The work universe bubble at home
A senior colleague once likened the transition from the former to the latter as “escape velocity”: the difference between milling around on the launchpad with too much fuel (ambition/ideas) and not enough hardware (the rocket ship and crew that will actual propel you into a stable orbit). It’s a brilliant metaphor, which he presented to me after the disappointing news that my major fellowship interview had not been successful.
At that moment, more than a decade ago now, I was despondent, on temporary contracts and about to enter into a massive teaching commitment to earn my keep at the university – a teaching commitment that I still bear. Although it was a long time ago, I still recall the mix of emotions: relieved that at least I could carry on taking home an academic salary and trying to grow my lab, but wondering how on earth I would manage to succeed with such little protected research time – research time I had to actively buy out from my multiple grants, all stitched together to create a day or two a week.
Fast forward to now, and the good news is that everything turned out for me. Against the odds, I managed to craft enough competitive grant funding to secure my salary and to hire a sizeable team long-term. I’ve maintained a group of between 5-7 people ever since, alongside my own salary buyout, through a combination of very hard work and not a little luck. Collaborations turned out to be key: when I stopped acting like a lone wolf and started seeking out like-minded individuals, more opportunities opened up. Today, I operate within a small but close-knit group of collaborators who share my values, interests and (unexpectedly importantly) sense of humour and fun*, and who also embody a Venn diagram of complementary and unique skill sets.
(*One of my colleagues, who I consider especially wise, once told me that they had long ago resolved never to work with people who did not bring them joy or could not share a laugh. I promptly adopted this as my new mantra and have never looked back. Life is, frankly, too short to work with assholes. These I have shed with the utmost relish.)
I am now privileged to act as a mentor to more junior scientists who are where I was a decade or so ago. They, too, often feel despondent and pessimistic about their chances. Sometimes, like I did, they think about bailing out of the profession altogether.
I, personally, have done the experiment. It’s rather inferior to a randomised control trial, as there is no “control me” who took alternative paths. Instead the study design is what is known as a longitudinal “crossover”: I have been a scientist, and left research for publishing, and returned. It is not perfect, but I know that when I clipped my wings and tried to bow out of science, I had a more stable life, but I was ultimately unhappy. And I quite soon realised that I had made a grave mistake. Returning to research made my life more difficult in some ways, but also, overwhelmingly, more fulfilling and happy.

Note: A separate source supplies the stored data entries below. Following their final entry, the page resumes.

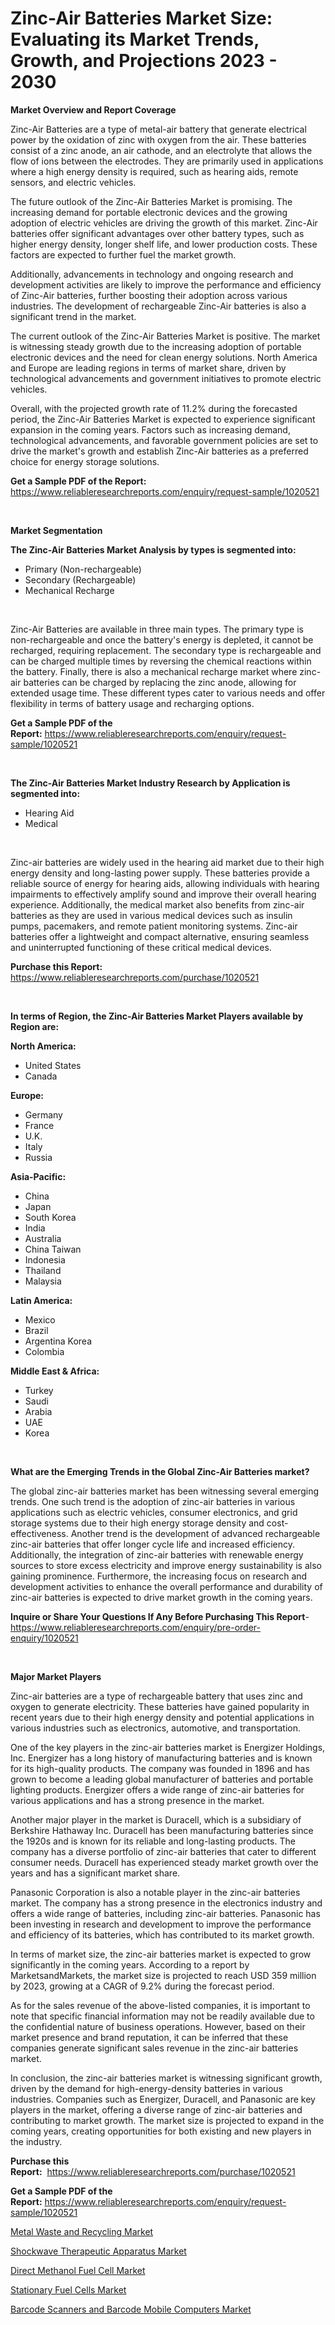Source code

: <p><h1>Zinc-Air Batteries Market Size: Evaluating its Market Trends, Growth, and Projections 2023 - 2030</h1></p><p><strong>Market Overview and Report Coverage</strong></p>
<p><p>Zinc-Air Batteries are a type of metal-air battery that generate electrical power by the oxidation of zinc with oxygen from the air. These batteries consist of a zinc anode, an air cathode, and an electrolyte that allows the flow of ions between the electrodes. They are primarily used in applications where a high energy density is required, such as hearing aids, remote sensors, and electric vehicles.</p><p>The future outlook of the Zinc-Air Batteries Market is promising. The increasing demand for portable electronic devices and the growing adoption of electric vehicles are driving the growth of this market. Zinc-Air batteries offer significant advantages over other battery types, such as higher energy density, longer shelf life, and lower production costs. These factors are expected to further fuel the market growth.</p><p>Additionally, advancements in technology and ongoing research and development activities are likely to improve the performance and efficiency of Zinc-Air batteries, further boosting their adoption across various industries. The development of rechargeable Zinc-Air batteries is also a significant trend in the market.</p><p>The current outlook of the Zinc-Air Batteries Market is positive. The market is witnessing steady growth due to the increasing adoption of portable electronic devices and the need for clean energy solutions. North America and Europe are leading regions in terms of market share, driven by technological advancements and government initiatives to promote electric vehicles.</p><p>Overall, with the projected growth rate of 11.2% during the forecasted period, the Zinc-Air Batteries Market is expected to experience significant expansion in the coming years. Factors such as increasing demand, technological advancements, and favorable government policies are set to drive the market's growth and establish Zinc-Air batteries as a preferred choice for energy storage solutions.</p></p>
<p><strong>Get a Sample PDF of the Report:</strong> <a href="https://www.reliableresearchreports.com/enquiry/request-sample/1020521">https://www.reliableresearchreports.com/enquiry/request-sample/1020521</a></p>
<p>&nbsp;</p>
<p><strong>Market Segmentation</strong></p>
<p><strong>The Zinc-Air Batteries Market Analysis by types is segmented into:</strong></p>
<p><ul><li>Primary (Non-rechargeable)</li><li>Secondary (Rechargeable)</li><li>Mechanical Recharge</li></ul></p>
<p>&nbsp;</p>
<p><p>Zinc-Air Batteries are available in three main types. The primary type is non-rechargeable and once the battery's energy is depleted, it cannot be recharged, requiring replacement. The secondary type is rechargeable and can be charged multiple times by reversing the chemical reactions within the battery. Finally, there is also a mechanical recharge market where zinc-air batteries can be charged by replacing the zinc anode, allowing for extended usage time. These different types cater to various needs and offer flexibility in terms of battery usage and recharging options.</p></p>
<p><strong>Get a Sample PDF of the Report:</strong>&nbsp;<a href="https://www.reliableresearchreports.com/enquiry/request-sample/1020521">https://www.reliableresearchreports.com/enquiry/request-sample/1020521</a></p>
<p>&nbsp;</p>
<p><strong>The Zinc-Air Batteries Market Industry Research by Application is segmented into:</strong></p>
<p><ul><li>Hearing Aid</li><li>Medical</li></ul></p>
<p>&nbsp;</p>
<p><p>Zinc-air batteries are widely used in the hearing aid market due to their high energy density and long-lasting power supply. These batteries provide a reliable source of energy for hearing aids, allowing individuals with hearing impairments to effectively amplify sound and improve their overall hearing experience. Additionally, the medical market also benefits from zinc-air batteries as they are used in various medical devices such as insulin pumps, pacemakers, and remote patient monitoring systems. Zinc-air batteries offer a lightweight and compact alternative, ensuring seamless and uninterrupted functioning of these critical medical devices.</p></p>
<p><strong>Purchase this Report:</strong>&nbsp; <a href="https://www.reliableresearchreports.com/purchase/1020521">https://www.reliableresearchreports.com/purchase/1020521</a></p>
<p>&nbsp;</p>
<p><strong>In terms of Region, the Zinc-Air Batteries Market Players available by Region are:</strong></p>
<p>
    <p> <strong> North America: </strong>
        <ul>
            <li>United States</li>
            <li>Canada</li>
        </ul>
        </p> 
    <p> <strong> Europe: </strong>
        <ul>
            <li>Germany</li>
            <li>France</li>
            <li>U.K.</li>
            <li>Italy</li>
            <li>Russia</li>
        </ul>
        </p> 
    <p> <strong> Asia-Pacific: </strong>
        <ul>
            <li>China</li>
            <li>Japan</li>
            <li>South Korea</li>
            <li>India</li>
            <li>Australia</li>
            <li>China Taiwan</li>
            <li>Indonesia</li>
            <li>Thailand</li>
            <li>Malaysia</li>
        </ul>
        </p> 
    <p> <strong> Latin America: </strong>
        <ul>
            <li>Mexico</li>
            <li>Brazil</li>
            <li>Argentina Korea</li>
            <li>Colombia</li>
        </ul>
        </p> 
    <p> <strong> Middle East & Africa: </strong>
        <ul>
            <li>Turkey</li>
            <li>Saudi</li>
            <li>Arabia</li>
            <li>UAE</li>
            <li>Korea</li>
        </ul>
    </p>
    </p>
<p>&nbsp;</p>
<p><strong>What are the Emerging Trends in the Global Zinc-Air Batteries market?</strong></p>
<p><p>The global zinc-air batteries market has been witnessing several emerging trends. One such trend is the adoption of zinc-air batteries in various applications such as electric vehicles, consumer electronics, and grid storage systems due to their high energy storage density and cost-effectiveness. Another trend is the development of advanced rechargeable zinc-air batteries that offer longer cycle life and increased efficiency. Additionally, the integration of zinc-air batteries with renewable energy sources to store excess electricity and improve energy sustainability is also gaining prominence. Furthermore, the increasing focus on research and development activities to enhance the overall performance and durability of zinc-air batteries is expected to drive market growth in the coming years.</p></p>
<p><strong>Inquire or Share Your Questions If Any Before Purchasing This Report</strong>- <a href="https://www.reliableresearchreports.com/enquiry/pre-order-enquiry/1020521">https://www.reliableresearchreports.com/enquiry/pre-order-enquiry/1020521</a></p>
<p>&nbsp;</p>
<p><strong>Major Market Players</strong></p>
<p><p>Zinc-air batteries are a type of rechargeable battery that uses zinc and oxygen to generate electricity. These batteries have gained popularity in recent years due to their high energy density and potential applications in various industries such as electronics, automotive, and transportation.</p><p>One of the key players in the zinc-air batteries market is Energizer Holdings, Inc. Energizer has a long history of manufacturing batteries and is known for its high-quality products. The company was founded in 1896 and has grown to become a leading global manufacturer of batteries and portable lighting products. Energizer offers a wide range of zinc-air batteries for various applications and has a strong presence in the market.</p><p>Another major player in the market is Duracell, which is a subsidiary of Berkshire Hathaway Inc. Duracell has been manufacturing batteries since the 1920s and is known for its reliable and long-lasting products. The company has a diverse portfolio of zinc-air batteries that cater to different consumer needs. Duracell has experienced steady market growth over the years and has a significant market share.</p><p>Panasonic Corporation is also a notable player in the zinc-air batteries market. The company has a strong presence in the electronics industry and offers a wide range of batteries, including zinc-air batteries. Panasonic has been investing in research and development to improve the performance and efficiency of its batteries, which has contributed to its market growth.</p><p>In terms of market size, the zinc-air batteries market is expected to grow significantly in the coming years. According to a report by MarketsandMarkets, the market size is projected to reach USD 359 million by 2023, growing at a CAGR of 9.2% during the forecast period.</p><p>As for the sales revenue of the above-listed companies, it is important to note that specific financial information may not be readily available due to the confidential nature of business operations. However, based on their market presence and brand reputation, it can be inferred that these companies generate significant sales revenue in the zinc-air batteries market.</p><p>In conclusion, the zinc-air batteries market is witnessing significant growth, driven by the demand for high-energy-density batteries in various industries. Companies such as Energizer, Duracell, and Panasonic are key players in the market, offering a diverse range of zinc-air batteries and contributing to market growth. The market size is projected to expand in the coming years, creating opportunities for both existing and new players in the industry.</p></p>
<p><strong>Purchase this Report:</strong>&nbsp;&nbsp;<a href="https://www.reliableresearchreports.com/purchase/1020521">https://www.reliableresearchreports.com/purchase/1020521</a></p>
<p></p>
<p><strong>Get a Sample PDF of the Report:</strong>&nbsp;<a href="https://www.reliableresearchreports.com/enquiry/request-sample/1020521">https://www.reliableresearchreports.com/enquiry/request-sample/1020521</a></p>
<p><p><a href="https://issuu.com/reportprime-2/docs/metal-waste-and-recycling-market-size-2030.pptx?fr=xKAE9_zU1NQ">Metal Waste and Recycling Market</a></p><p><a href="https://www.reportprime.com/shockwave-therapeutic-apparatus-r10401">Shockwave Therapeutic Apparatus Market</a></p><p><a href="https://www.linkedin.com/pulse/decoding-direct-methanol-fuel-cell-market-deep-dive-rxzwe/">Direct Methanol Fuel Cell Market</a></p><p><a href="https://www.linkedin.com/pulse/stationary-fuel-cells-market-research-report-unlocks-analysis-2uqye/">Stationary Fuel Cells Market</a></p><p><a href="https://github.com/GroverBarry/Market-Research-Report-List-1/blob/main/barcode-scanners-and-barcode-mobile-computers-market.md">Barcode Scanners and Barcode Mobile Computers Market</a></p></p>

Revisiting the original question, what does it takes to raise an independent scientist? I think the most important thing has less to do with intellect and resilience, and more to do with home environment. Succeeding at academia is very difficult if you do not have a supportive home life and good work-life balance. I have been blessed with a family who understands my need to travel and to work hard. Although I sometimes feel guilty when I have to fly away, work late or spend time on my computer on the weekends, this guilt is entirely self-inflicted: nobody ever makes me feel that I am not doing enough, and we have wonderful experiences working around my constraints. I even have time to pursue my hobbies, albeit on a rather restricted schedule: making music, learning languages, writing, sketching, ham radio, gardening. As a result, my home life is grounded and fulfilling, yet I still manage to get everything done.
But it’s not just about a permissive and supportive home life. None of this would be possible without the lab team behind me. The more senior members look after the more junior members, and all of them keep the lab running effortlessly without me needing to intervene much, or sometimes even to think about it. The older members hand over to the newer ones to ensure continuity. For this, I am eternally grateful: a village, indeed.
There is, of course, a gap between the “team of one” and the fully functional team that even the most supportive family or home life cannot bridge. For this, only the luck of a few successful grants can really fill that gap, rewarding you with the team who will shoulder the quotidian load and free yourself for more advanced tasks like publishing papers and dreaming up more grants.
Escape velocity.
And the secret formula? Engaging with collaborators and submitting as many grants as humanly possible – meaning that for a time (months? years?) your own work-life balance will invariably suffer.
Whether it is ultimately worth it depends on the outcome, and the temperament of the individual in the midst of their own particular career experiment. For me, it was: for others, it may not.
Sometimes you just have to do the experiment.